- In general, what types of project contracts exist? What are differences among them? As a project manager, what would be your most favorite contract to manage? Why?
Fixed Price Contract:
Legal agreement between the project organization and an entity (person or company) to provide goods or services to the project at an agreed-on price. The contract usually details the quality of the goods or services, the timing needed to support the project, and the price for delivering goods or services.
Fixed Total Contract:
Contractor assumes the risks for unexpected increases in labor and materials that are needed to provide the service or materials and in the quantity of time and materials needed.
Fixed Price Contract with Price Adjustment:
Used for unusually long projects that span years. The most common use of this type of contract is the inflation-adjusted price. In some countries, the value of its local currency can vary greatly in a few months, which affects the cost of local materials and labor. In periods of high inflation, the client assumes risk of higher costs due to inflation, and the contract price is adjusted based on an inflation index.
Fixed Price with Incentive Fee Contract:
Contract type that provides an incentive for performing on the project above the established baseline in the contract. The contract might include an incentive for completing the work on an important milestone for the project. Often contracts have a penalty clause if the work is not performed according to the contract.

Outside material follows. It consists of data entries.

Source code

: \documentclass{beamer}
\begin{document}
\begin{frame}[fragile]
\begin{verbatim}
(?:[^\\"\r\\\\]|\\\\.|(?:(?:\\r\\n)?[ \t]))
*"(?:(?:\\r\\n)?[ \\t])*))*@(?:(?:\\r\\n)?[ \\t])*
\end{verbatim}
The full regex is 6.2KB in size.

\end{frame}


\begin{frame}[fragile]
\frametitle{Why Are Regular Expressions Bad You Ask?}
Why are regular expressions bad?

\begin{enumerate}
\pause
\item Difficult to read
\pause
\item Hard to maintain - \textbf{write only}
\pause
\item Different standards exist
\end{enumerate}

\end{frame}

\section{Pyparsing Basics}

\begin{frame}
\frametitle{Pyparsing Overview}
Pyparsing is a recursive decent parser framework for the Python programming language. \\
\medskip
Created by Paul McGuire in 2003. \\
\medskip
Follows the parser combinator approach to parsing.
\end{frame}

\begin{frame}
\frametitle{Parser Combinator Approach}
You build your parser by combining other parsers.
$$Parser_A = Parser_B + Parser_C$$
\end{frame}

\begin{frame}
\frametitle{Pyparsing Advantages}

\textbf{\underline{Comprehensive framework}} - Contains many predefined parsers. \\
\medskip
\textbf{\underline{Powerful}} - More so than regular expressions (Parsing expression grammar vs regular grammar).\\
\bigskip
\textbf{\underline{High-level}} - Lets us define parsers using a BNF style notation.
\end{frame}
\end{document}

Fixed Unit Price Contract:
Project team assumes the responsibility of estimating the number of units used. If the estimate is not accurate, the contract does not need to be changed, but the project will exceed the budgeted cost.
Cost Reimbursable Contracts:
Organization agrees to pay the contractor for the cost of performing the service or providing the goods. Cost reimbursable contracts are also known as cost plus contracts. Cost reimbursable contracts are most often used when the scope of work or the costs for performing the work are not well known.
Cost Reimbursable Contract with Fixed Fee:
Provides the contractor with a fee or profit amount that is determined at the beginning of the contract and does not change.
Cost Reimbursable Contract with a Percentage Fee:
Pays the contractor for costs plus a percentage of the costs, such as 5 percent of total allowable costs. The contractor is reimbursed for allowable costs and is paid a fee.
Cost Reimbursable Contract with an Incentive Fee:
Used to encourage performance in areas critical to the project. Often the contract attempts to motivate contractors to save or reduce project costs. The use of the cost reimbursable contract with an incentive fee is one way to motivate cost reduction behaviors.
Cost Plus Contract with Award Fee:
Award fee reimburses the contractor for all allowable costs plus a fee that is based on performance criteria. The fee is typically based on goals or objectives that are more subjective. An amount of money is set aside for the contractor to earn through excellent performance, and the decision on how much to pay the contractor is left to the judgment of the project team.
Time and Materials Contracts:
Time is usually contracted on an hourly rate basis and the contractor usually submits time sheets and receipts for items purchased on the project. The project reimburses the contractor for the time spent based on an agreed-on rate and the actual cost of the materials. The fee is typically a percent of the total cost.
ANSWER: As a project manager my favorite contract would be the Cost Reimbursable Contract with an Incentive Fee because it motives the contract to met milestone with an incentive, save/reduce cost on the project and some of the risk is share for both of us.
- How can you handle changes requested by your clients after the project deliverables have been officially accepted?
ANSWER: We would respond to the client’s request is by preparing a new contract or amendment to the old contract.
- Assume you are assigned to an international project, what kind of potential issues or challenges do you need to be aware of when you start to plan the project?
ANSWER: Inflation with local economy, Political relations and relations with local labor force & Any environmental issues for the area we are working in.